- **YOUR OBJECTIVE**
Return every line from the records below with the string "interactions".

- **RECORDS SUPPLIED**

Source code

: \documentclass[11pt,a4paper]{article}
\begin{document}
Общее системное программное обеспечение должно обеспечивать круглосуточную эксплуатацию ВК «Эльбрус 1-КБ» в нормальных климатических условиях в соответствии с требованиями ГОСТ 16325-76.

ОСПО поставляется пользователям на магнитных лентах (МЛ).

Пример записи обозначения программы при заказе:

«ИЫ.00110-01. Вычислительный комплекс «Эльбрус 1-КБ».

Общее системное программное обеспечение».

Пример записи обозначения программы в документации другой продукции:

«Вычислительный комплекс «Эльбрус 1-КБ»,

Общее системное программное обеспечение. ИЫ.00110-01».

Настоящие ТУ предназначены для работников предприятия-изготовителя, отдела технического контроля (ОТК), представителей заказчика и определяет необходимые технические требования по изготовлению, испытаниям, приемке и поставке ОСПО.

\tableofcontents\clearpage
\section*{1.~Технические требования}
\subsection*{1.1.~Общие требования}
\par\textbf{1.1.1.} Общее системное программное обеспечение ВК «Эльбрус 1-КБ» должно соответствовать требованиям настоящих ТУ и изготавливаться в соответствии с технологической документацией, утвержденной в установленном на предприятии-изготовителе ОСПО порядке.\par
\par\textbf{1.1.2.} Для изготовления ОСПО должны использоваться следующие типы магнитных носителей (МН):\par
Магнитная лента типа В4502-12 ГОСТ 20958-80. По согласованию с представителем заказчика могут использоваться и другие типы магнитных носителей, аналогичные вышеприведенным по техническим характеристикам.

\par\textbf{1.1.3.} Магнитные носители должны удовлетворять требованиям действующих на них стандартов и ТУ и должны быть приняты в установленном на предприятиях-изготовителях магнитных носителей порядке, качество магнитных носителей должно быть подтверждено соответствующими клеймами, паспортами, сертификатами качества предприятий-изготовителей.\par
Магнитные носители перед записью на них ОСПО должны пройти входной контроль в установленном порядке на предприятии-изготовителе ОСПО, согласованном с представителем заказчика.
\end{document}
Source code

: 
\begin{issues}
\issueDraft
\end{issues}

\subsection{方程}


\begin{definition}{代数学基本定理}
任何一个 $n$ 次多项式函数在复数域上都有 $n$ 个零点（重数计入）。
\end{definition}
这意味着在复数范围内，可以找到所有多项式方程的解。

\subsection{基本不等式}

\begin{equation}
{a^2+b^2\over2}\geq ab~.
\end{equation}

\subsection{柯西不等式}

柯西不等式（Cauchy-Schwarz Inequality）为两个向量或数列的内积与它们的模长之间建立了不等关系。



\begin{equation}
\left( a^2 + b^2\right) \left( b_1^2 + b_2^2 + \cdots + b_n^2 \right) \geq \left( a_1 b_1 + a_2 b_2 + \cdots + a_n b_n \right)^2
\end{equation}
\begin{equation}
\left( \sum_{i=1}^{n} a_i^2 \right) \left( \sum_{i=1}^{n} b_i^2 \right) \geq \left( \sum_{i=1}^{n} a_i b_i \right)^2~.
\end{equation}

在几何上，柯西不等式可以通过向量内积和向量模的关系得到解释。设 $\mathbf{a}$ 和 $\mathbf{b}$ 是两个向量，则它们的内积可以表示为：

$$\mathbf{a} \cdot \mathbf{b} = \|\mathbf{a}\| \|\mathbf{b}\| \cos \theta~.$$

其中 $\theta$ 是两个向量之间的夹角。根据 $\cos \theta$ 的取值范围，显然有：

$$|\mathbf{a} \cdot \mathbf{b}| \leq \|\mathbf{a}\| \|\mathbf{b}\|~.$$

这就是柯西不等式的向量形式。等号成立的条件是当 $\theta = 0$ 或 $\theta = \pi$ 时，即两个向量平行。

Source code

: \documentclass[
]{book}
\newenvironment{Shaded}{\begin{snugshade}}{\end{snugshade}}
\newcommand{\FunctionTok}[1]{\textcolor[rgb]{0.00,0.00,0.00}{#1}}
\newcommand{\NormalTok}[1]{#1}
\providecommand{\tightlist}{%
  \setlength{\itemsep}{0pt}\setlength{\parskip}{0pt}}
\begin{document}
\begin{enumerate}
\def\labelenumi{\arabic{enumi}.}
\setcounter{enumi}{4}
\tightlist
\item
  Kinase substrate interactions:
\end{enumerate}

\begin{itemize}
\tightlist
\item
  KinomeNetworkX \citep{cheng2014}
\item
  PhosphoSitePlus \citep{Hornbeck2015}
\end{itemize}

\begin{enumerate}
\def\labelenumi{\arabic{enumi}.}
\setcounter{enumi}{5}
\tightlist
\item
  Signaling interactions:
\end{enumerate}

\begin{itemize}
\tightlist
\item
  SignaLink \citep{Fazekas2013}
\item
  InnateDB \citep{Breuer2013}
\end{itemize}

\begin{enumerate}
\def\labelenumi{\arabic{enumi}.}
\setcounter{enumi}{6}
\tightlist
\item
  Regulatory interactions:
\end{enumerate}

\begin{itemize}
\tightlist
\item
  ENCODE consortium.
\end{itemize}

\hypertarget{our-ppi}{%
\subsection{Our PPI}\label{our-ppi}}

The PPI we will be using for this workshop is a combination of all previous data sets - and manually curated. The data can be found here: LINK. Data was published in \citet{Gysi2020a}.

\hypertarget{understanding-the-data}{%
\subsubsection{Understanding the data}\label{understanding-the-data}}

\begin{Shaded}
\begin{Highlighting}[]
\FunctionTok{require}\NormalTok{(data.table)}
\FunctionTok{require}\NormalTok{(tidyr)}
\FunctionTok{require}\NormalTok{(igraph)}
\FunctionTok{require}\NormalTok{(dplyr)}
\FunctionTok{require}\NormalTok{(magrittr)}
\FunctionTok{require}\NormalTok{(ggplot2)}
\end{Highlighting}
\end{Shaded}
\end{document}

- **EXERCISE RESPONSE**
  Kinase substrate interactions:
  Signaling interactions:
  Regulatory interactions:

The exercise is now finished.